• _Goal of the exercise_
Pictures are to be left out, and only the lines below starting at the one with "If you want" and ending at the one with "in Software Engineering." are to be reproduced, each exactly, both ends included.

Saved entries
————————

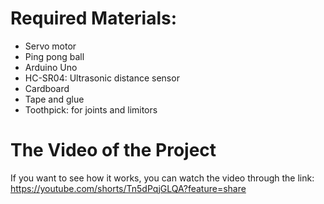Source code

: # Required Materials:
- Servo motor
- Ping pong ball
- Arduino Uno 
- HC-SR04: Ultrasonic distance sensor
- Cardboard
- Tape and glue
- Toothpick: for joints and limitors




# The Video of the Project

If you want to see how it works, you can watch the video through the link:
https://youtube.com/shorts/Tn5dPqjGLQA?feature=share
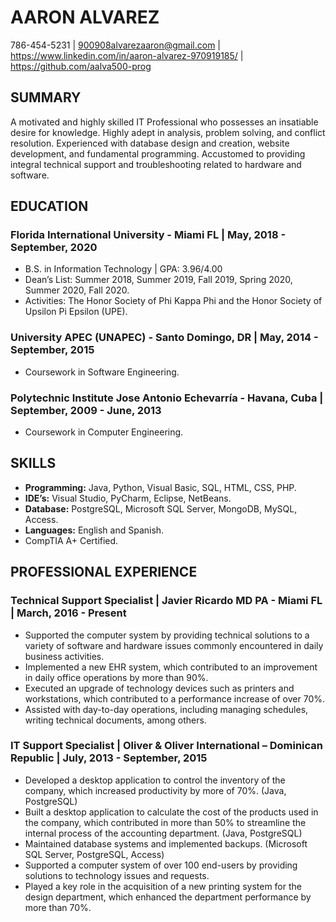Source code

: # AARON ALVAREZ
786-454-5231 | 900908alvarezaaron@gmail.com | https://www.linkedin.com/in/aaron-alvarez-970919185/ | https://github.com/aalva500-prog

## SUMMARY
A motivated and highly skilled IT Professional who possesses an insatiable desire for knowledge. Highly adept
in analysis, problem solving, and conflict resolution. Experienced with database design and creation, website
development, and fundamental programming. Accustomed to providing integral technical support and
troubleshooting related to hardware and software.

## EDUCATION
### Florida International University - Miami FL | May, 2018 - September, 2020
  * B.S. in Information Technology | GPA: 3.96/4.00
  * Dean’s List: Summer 2018, Summer 2019, Fall 2019, Spring 2020, Summer 2020, Fall 2020.
  * Activities: The Honor Society of Phi Kappa Phi and the Honor Society of Upsilon Pi Epsilon (UPE).
### University APEC (UNAPEC) - Santo Domingo, DR | May, 2014 - September, 2015
  * Coursework in Software Engineering.
### Polytechnic Institute Jose Antonio Echevarría - Havana, Cuba | September, 2009 - June, 2013
  * Coursework in Computer Engineering.
  
## SKILLS
  * **Programming:** Java, Python, Visual Basic, SQL, HTML, CSS, PHP.
  * **IDE’s:** Visual Studio, PyCharm, Eclipse, NetBeans.
  * **Database:** PostgreSQL, Microsoft SQL Server, MongoDB, MySQL, Access.
  * **Languages:** English and Spanish.
  * CompTIA A+ Certified.
  
## PROFESSIONAL EXPERIENCE
### Technical Support Specialist | Javier Ricardo MD PA - Miami FL | March, 2016 - Present
 * Supported the computer system by providing technical solutions to a variety of software and
hardware issues commonly encountered in daily business activities.
 * Implemented a new EHR system, which contributed to an improvement in daily office operations
by more than 90%.
 * Executed an upgrade of technology devices such as printers and workstations, which contributed to
a performance increase of over 70%.
 * Assisted with day-to-day operations, including managing schedules, writing technical documents,
among others.
### IT Support Specialist | Oliver & Oliver International – Dominican Republic | July, 2013 - September, 2015
 * Developed a desktop application to control the inventory of the company, which increased productivity
by more of 70%. (Java, PostgreSQL)
 * Built a desktop application to calculate the cost of the products used in the company, which contributed
in more than 50% to streamline the internal process of the accounting department. (Java, PostgreSQL)
 * Maintained database systems and implemented backups. (Microsoft SQL Server, PostgreSQL,
Access)
 * Supported a computer system of over 100 end-users by providing solutions to technology issues
and requests.
 * Played a key role in the acquisition of a new printing system for the design department, which enhanced
the department performance by more than 70%.
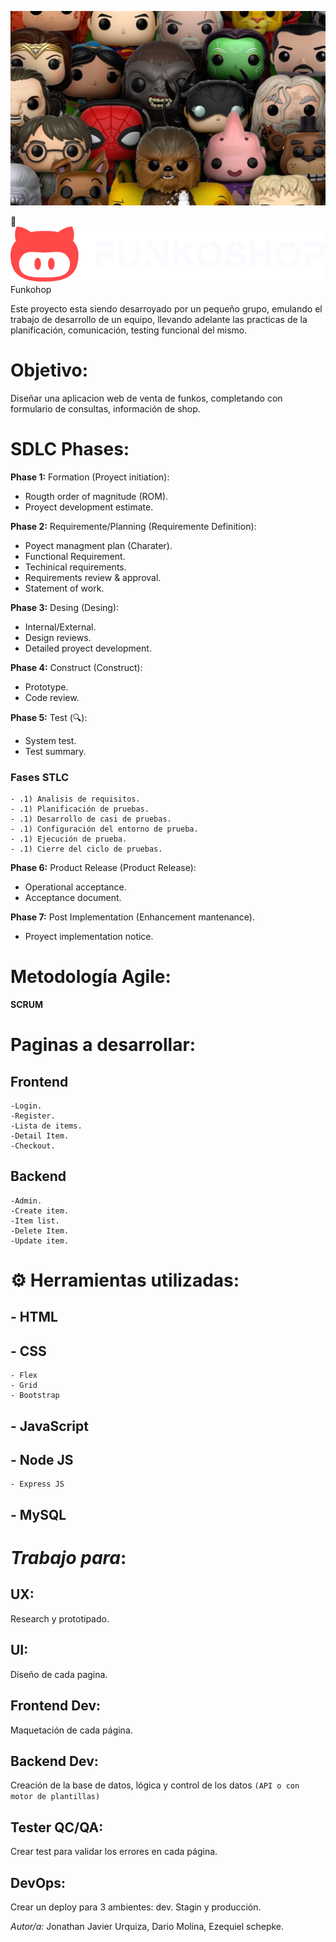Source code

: ![Imagen de banner funjoshop](./public/recursos/funkos-banner.webp)

🚀 ![logo isotipo de FunkoShop](./public/recursos/branding/logo_light_horizontal.svg) Funkohop


Este proyecto esta siendo desarroyado por un pequeño grupo, emulando el trabajo de desarrollo de un equipo, llevando adelante las practicas de la planificación, comunicación, testing funcional del mismo.

# Objetivo:

Diseñar una aplicacion web de venta de funkos, completando con formulario de consultas, información de shop.



# SDLC Phases:

__Phase 1:__ Formation (Proyect initiation):
  - Rougth order of magnitude (ROM).
  - Proyect development estimate.

__Phase 2:__ Requiremente/Planning (Requiremente Definition):
  - Poyect managment plan (Charater).
  - Functional Requirement.
  - Techinical requirements.
  - Requirements review & approval.
  - Statement of work.

__Phase 3:__ Desing (Desing):
  - Internal/External.
  - Design reviews.
  - Detailed proyect development.

__Phase 4:__ Construct (Construct):
  - Prototype.
  - Code review.

__Phase 5:__ Test (🔍):
  - System test.
  - Test summary.

### Fases STLC 	
    - .1) Analisis de requisitos.
    - .1) Planificación de pruebas.
    - .1) Desarrollo de casi de pruebas.
    - .1) Configuración del entorno de prueba.
    - .1) Ejecución de prueba.
    - .1) Cierre del ciclo de pruebas.

__Phase 6:__ Product Release (Product Release):
  - Operational acceptance.
  - Acceptance document.

__Phase 7:__ Post Implementation (Enhancement mantenance).
  - Proyect implementation notice.

# Metodología Agile:

__SCRUM__

# Paginas a desarrollar:

##  Frontend
    -Login.
    -Register.
    -Lista de items.
    -Detail Item.
    -Checkout.
 
##  Backend
    -Admin.
    -Create item.
    -Item list.
    -Delete Item.
    -Update item.


# ⚙️ Herramientas utilizadas:

## - HTML

## - CSS
    - Flex
    - Grid
    - Bootstrap

## - JavaScript

## - Node JS
    - Express JS

## - MySQL


# _Trabajo para_:

## UX: 
Research y prototipado.

## UI:
Diseño de cada pagina.

## Frontend Dev: 
Maquetación de cada  página.

## Backend Dev: 
Creación de la base de datos, lógica y control de los datos `(API o con motor de plantillas)`

## Tester QC/QA: 
Crear test para validar los errores en cada página.

## DevOps: 
Crear un deploy para 3 ambientes: dev. Stagin y producción.


_Autor/a:_ Jonathan Javier Urquiza, Dario Molina, Ezequiel schepke.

————————

• _Output_
If you want to see how it works, you can watch the video through the link:
https://youtube.com/shorts/Tn5dPqjGLQA?feature=share
Source code

: # AARON ALVAREZ
786-454-5231 | 900908alvarezaaron@gmail.com | https://www.linkedin.com/in/aaron-alvarez-970919185/ | https://github.com/aalva500-prog

## SUMMARY
A motivated and highly skilled IT Professional who possesses an insatiable desire for knowledge. Highly adept
in analysis, problem solving, and conflict resolution. Experienced with database design and creation, website
development, and fundamental programming. Accustomed to providing integral technical support and
troubleshooting related to hardware and software.

## EDUCATION
### Florida International University - Miami FL | May, 2018 - September, 2020
  * B.S. in Information Technology | GPA: 3.96/4.00
  * Dean’s List: Summer 2018, Summer 2019, Fall 2019, Spring 2020, Summer 2020, Fall 2020.
  * Activities: The Honor Society of Phi Kappa Phi and the Honor Society of Upsilon Pi Epsilon (UPE).
### University APEC (UNAPEC) - Santo Domingo, DR | May, 2014 - September, 2015
  * Coursework in Software Engineering.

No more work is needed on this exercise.